Transportation Innovation

Between 1815-1875, however, the situation began to change in the United States. With new transportation alternatives such as the steam ferry, omnibus, the commuter railroad, the horsecar, the elevated railroad, and the cable car came “an exodus that would turn cities inside out and inaugurate a new pattern of suburban affluence and center despair.”

The steam locomotive in the mid 19th century provided the wealthy with the means to live in bucolic surroundings, to socialize in country clubs and still commute to work downtown; these were the "railroad suburbs". However, "railroad commuting was not only expensive but...the steam engine generated speed slowly that railroad suburbs were usually discontinuous and separated by ...open space."

After the U.S. Civil War came the Age of the Trolley bringing commuting to the middle class and expanding the city. The “extraordinary prosperity and vitality of most urban cores between 1890 and 1950 cannot be understood without reference to the streetcar systems...by the turn of the century, a 'new city,' segregated by class and economic function and encompassing an area triple the size of the older walking city had clearly emerged... by 1904 inventor Frank Sprague could reasonably claim: "The electric railway has become the most potent factor in our modern life.”. “In 1890, the number of passengers carried on American street railways (including cable and elevated systems) was more than two billion per year, or more than twice that of the rest of the world combined.” Tracks "radiated out from the center like spokes anyone using public transit to rely on the central business district."

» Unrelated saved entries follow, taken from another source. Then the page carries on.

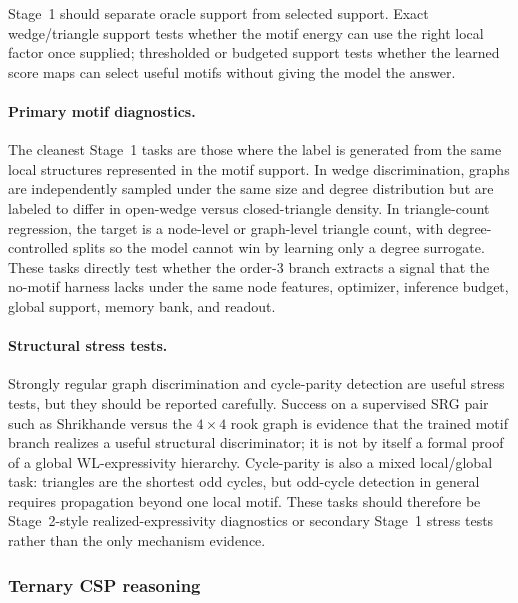 \documentclass[11pt,a4paper]{article}
\begin{document}
Stage~1 should separate oracle support from selected support. Exact
wedge/triangle support tests whether the motif energy can use the right local
factor once supplied; thresholded or budgeted support tests whether the learned
score maps can select useful motifs without giving the model the answer.

\paragraph{Primary motif diagnostics.}
The cleanest Stage~1 tasks are those where the label is generated from the
same local structures represented in the motif support. In wedge
discrimination, graphs are independently sampled under the same size and
degree distribution but are labeled to differ in open-wedge versus
closed-triangle density. In triangle-count regression, the target is a
node-level or graph-level triangle count, with degree-controlled splits so the
model cannot win by learning only a degree surrogate. These tasks directly
test whether the order-3 branch extracts a signal that the no-motif harness lacks under
the same node features, optimizer, inference budget, global support, memory
bank, and readout.

\paragraph{Structural stress tests.}
Strongly regular graph discrimination and cycle-parity detection are useful
stress tests, but they should be reported carefully. Success on a supervised
SRG pair such as Shrikhande versus the $4\times4$ rook graph is evidence that
the trained motif branch realizes a useful structural discriminator; it is not
by itself a formal proof of a global WL-expressivity hierarchy. Cycle-parity
is also a mixed local/global task: triangles are the shortest odd cycles, but
odd-cycle detection in general requires propagation beyond one local motif.
These tasks should therefore be Stage~2-style realized-expressivity
diagnostics or secondary Stage~1 stress tests rather than the only mechanism
evidence.

\subsubsection{Ternary CSP reasoning}
\label{sec:ternary-csp}
\end{document}

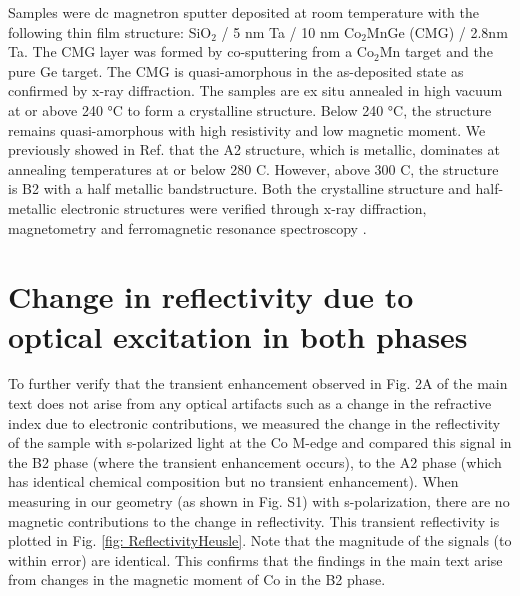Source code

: Samples were dc magnetron sputter deposited at room temperature with the following thin film structure: SiO$_2$ / 5 nm Ta / 10 nm Co$_2$MnGe (CMG) / 2.8nm Ta. The CMG layer was formed by co-sputtering from a Co$_2$Mn target and the pure Ge target. The CMG is quasi-amorphous in the as-deposited state as confirmed by x-ray diffraction.  The samples are ex situ annealed in high vacuum at or above 240 °C to form a crystalline structure. Below 240 °C, the structure remains quasi-amorphous with high resistivity and low magnetic moment. We previously showed in Ref. \cite{Shaw2018} that the A2 structure, which is metallic, dominates at annealing temperatures at or below 280 C. However, above 300 C, the structure is B2 with a half metallic bandstructure.  Both the crystalline structure and half-metallic electronic structures were verified through x-ray diffraction, magnetometry and ferromagnetic resonance spectroscopy \cite{Shaw2018}.

\section{Change in reflectivity due to optical excitation in both phases} 
To further verify that the transient enhancement observed in Fig. 2A of the main text does not arise from any optical artifacts such as a change in the refractive index due to electronic contributions, we measured the change in the reflectivity of the sample with s-polarized light at the Co M-edge and compared this signal in the B2 phase (where the transient enhancement occurs), to the A2 phase (which has identical chemical composition but no transient enhancement). When measuring in our geometry (as shown in Fig. S1) with s-polarization, there are no magnetic contributions to the change in reflectivity. This transient reflectivity is plotted in Fig. \ref{fig: ReflectivityHeusle}. Note that the magnitude of the signals (to within error) are identical. This confirms that the findings in the main text arise from changes in the magnetic moment of Co in the B2 phase.

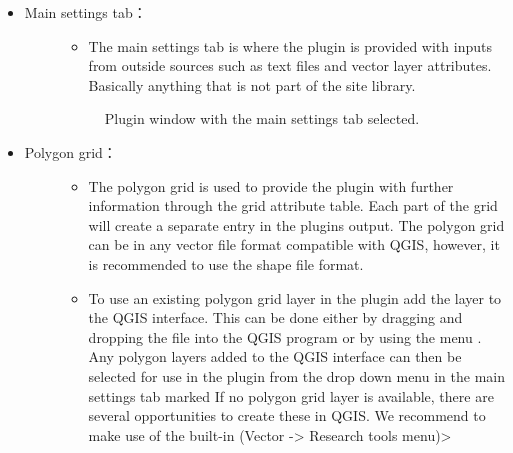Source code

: \documentclass[letterpaper,10pt,english]{sphinxmanual}
\begin{document}
\begin{itemize}
\begin{description}
\begin{itemize}
\begin{description}
\begin{itemize}
\begin{description}
\begin{itemize}
\end{itemize}

\end{description}

\item {} \begin{description}
\item[{Main settings tab：}] \leavevmode\begin{itemize}
\item {} 
The main settings tab is where the plugin is provided with inputs from outside sources such as text files and vector layer attributes. Basically anything that is not part of the site library.

\end{itemize}

\begin{figure}[htbp]
\centering
\capstart

\noindent{}
\caption{Plugin window with the main settings tab selected.}\label{\detokenize{pre-processor/SUEWS Prepare:id2}}\end{figure}

\end{description}

\item {} \begin{description}
\item[{Polygon grid：}] \leavevmode\begin{itemize}
\item {} 
The polygon grid is used to provide the plugin with further information through the grid attribute table. Each part of the grid will create a separate entry in the plugins output. The polygon grid can be in any vector file format compatible with QGIS, however, it is recommended to use the shape file format.

\item {} 
To use an existing polygon grid layer in the plugin add the layer to the QGIS interface. This can be done either by dragging and dropping the file into the QGIS program or by using the menu . Any polygon layers added to the QGIS interface can then be selected for use in the plugin from the drop down menu in the main settings tab marked  If no polygon grid layer is available, there are several opportunities to create these in QGIS. We  recommend to make use of the built-in  (Vector -\textgreater{} Research tools menu)\textgreater{}


\end{itemize}
\end{description}
\end{itemize}
\end{description}
\end{itemize}
\end{description}
\end{itemize}
\end{document}
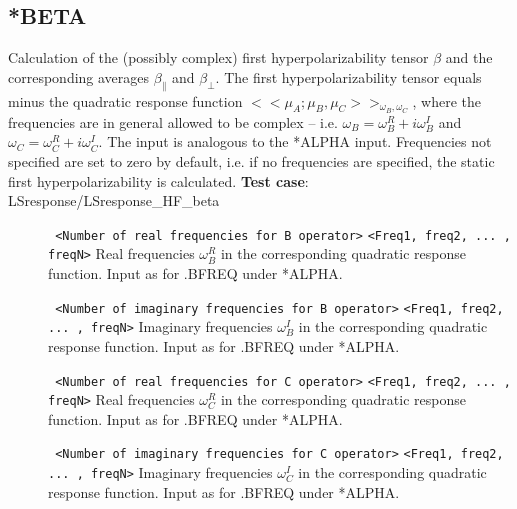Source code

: \subsection{*BETA}\label{subsec:beta}
Calculation of the (possibly complex) first hyperpolarizability tensor $\beta$ and 
the corresponding averages $\beta_{\parallel}$ and
$\beta_{\perp}$. 
The first hyperpolarizability tensor equals minus the quadratic response function
$<< \mu_A; \mu_B, \mu_C >>_{\omega_B, \omega_C}$, where
the frequencies are in general allowed to be complex --
i.e. $\omega_B = \omega_B^R + i \omega_B^I$ and
$\omega_C = \omega_C^R + i \omega_C^I$.
The input is analogous to the *ALPHA input.
Frequencies not specified are set to zero by default,
i.e. if no frequencies are specified, the static first hyperpolarizability is calculated. \newline
{\bf Test case}: LSresponse/LSresponse\_HF\_beta 
\begin{description}
\item[] \verb| | \newline
\verb|<Number of real frequencies for B operator>|\newline
\verb|<Freq1, freq2, ... , freqN>|\newline
Real frequencies $\omega_B^R$ in the corresponding quadratic response function.
Input as for .BFREQ under *ALPHA.
\item[] \verb| | \newline
\verb|<Number of imaginary frequencies for B operator>|\newline
\verb|<Freq1, freq2, ... , freqN>|\newline
Imaginary frequencies $\omega_B^I$ in the corresponding quadratic response function.
Input as for .BFREQ under *ALPHA.
\item[] \verb| | \newline
\verb|<Number of real frequencies for C operator>|\newline
\verb|<Freq1, freq2, ... , freqN>|\newline
Real frequencies $\omega_C^R$ in the corresponding quadratic response function.
Input as for .BFREQ under *ALPHA.
\item[] \verb| | \newline
\verb|<Number of imaginary frequencies for C operator>|\newline
\verb|<Freq1, freq2, ... , freqN>|\newline
Imaginary frequencies $\omega_C^I$ in the corresponding quadratic response function.
Input as for .BFREQ under *ALPHA.
\end{description}

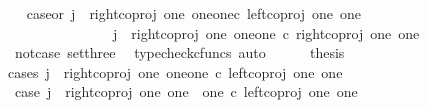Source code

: \begin{isabellebody}
\ \isamarkupfalse%
\ case{}{\isacharunderscore}{\kern0pt}or{\isacharunderscore}{\kern0pt}{}{\isacharcolon}{\kern0pt}\ {\isachardoublequoteopen}j\ {\isacharequal}{\kern0pt}\ right{\isacharunderscore}{\kern0pt}coproj\ one\ {\isacharparenleft}{\kern0pt}one{\isasymCoprod}one{\isacharparenright}{\kern0pt}{\isasymcirc}\isactrlsub c\ left{\isacharunderscore}{\kern0pt}coproj\ one\ one\ {\isasymor}\ \isanewline
\ \ \ \ \ \ \ \ \ \ \ \ \ \ \ j\ {\isacharequal}{\kern0pt}\ right{\isacharunderscore}{\kern0pt}coproj\ one\ {\isacharparenleft}{\kern0pt}one{\isasymCoprod}one{\isacharparenright}{\kern0pt}\ {\isasymcirc}\isactrlsub c\ right{\isacharunderscore}{\kern0pt}coproj\ one\ one{\isachardoublequoteclose}\isanewline
\ \ \ \ \ \ \isamarkupfalse%
\ not{\isacharunderscore}{\kern0pt}case{}\ set{\isacharunderscore}{\kern0pt}three\ \isamarkupfalse%
\ {\isacharparenleft}{\kern0pt}typecheck{\isacharunderscore}{\kern0pt}cfuncs{\isacharcomma}{\kern0pt}\ auto{\isacharparenright}{\kern0pt}\isanewline
\ \ \ \ \isamarkupfalse%
\ {\isacharquery}{\kern0pt}thesis\isanewline
\ \ \ \ \isamarkupfalse%
{\isacharparenleft}{\kern0pt}cases\ {\isachardoublequoteopen}j\ {\isacharequal}{\kern0pt}\ right{\isacharunderscore}{\kern0pt}coproj\ one\ {\isacharparenleft}{\kern0pt}one{\isasymCoprod}one{\isacharparenright}{\kern0pt}\ {\isasymcirc}\isactrlsub c\ left{\isacharunderscore}{\kern0pt}coproj\ one\ one{\isachardoublequoteclose}{\isacharparenright}{\kern0pt}\isanewline
\ \ \ \ \ \ \isamarkupfalse%
\ case{}{\isacharcolon}{\kern0pt}\ {\isachardoublequoteopen}j\ {\isacharequal}{\kern0pt}\ right{\isacharunderscore}{\kern0pt}coproj\ one\ {\isacharparenleft}{\kern0pt}one\ {\isasymCoprod}\ one{\isacharparenright}{\kern0pt}\ {\isasymcirc}\isactrlsub c\ left{\isacharunderscore}{\kern0pt}coproj\ one\ one{\isachardoublequoteclose}\isanewline
\ \ \ \ \ \ \isamarkupfalse%
\ {\isachardoublequoteopen}{\isasymlangle}{\isasymt}{\isacharcomma}{\kern0pt}\ {\isasymf}{\isasymrangle}\ {\isacharequal}{\kern0pt}\ {\isasymlangle}{\isasymt}{\isacharcomma}{\kern0pt}{\isasymt}{\isasymrangle}{\isachardoublequoteclose}\isanewline
\ \ \ \ \ \ \isamarkupfalse%
\ {\isacharminus}{\kern0pt}\ \isanewline
\ \ \ \ \ \ \ \ \isamarkupfalse%

\end{isabellebody}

The influence of the automobile was initially slow, so that even “as late as 1918 the War Industries Board could regard the shutdown of the entire industry as a mere inconvenience”. However, "of even greater significance ...was the truck could do four times the work of a horse-drawn wagon which took up the same street space." Building roads to facilitate the "removal of horses from cities was widely considered a proper object for the expenditure of public funds. Indeed, the private car was initially regarded as the very salvation of the city, a clean and efficient alternative to the old-fashioned, manure-befouled, odoriferous, space-intensive horse.". This effort was so successful that "as Sinclair Lewis' popular 1922 novel Babbitt indicated, the private car had become no longer a luxury, but a necessity of the American middle class."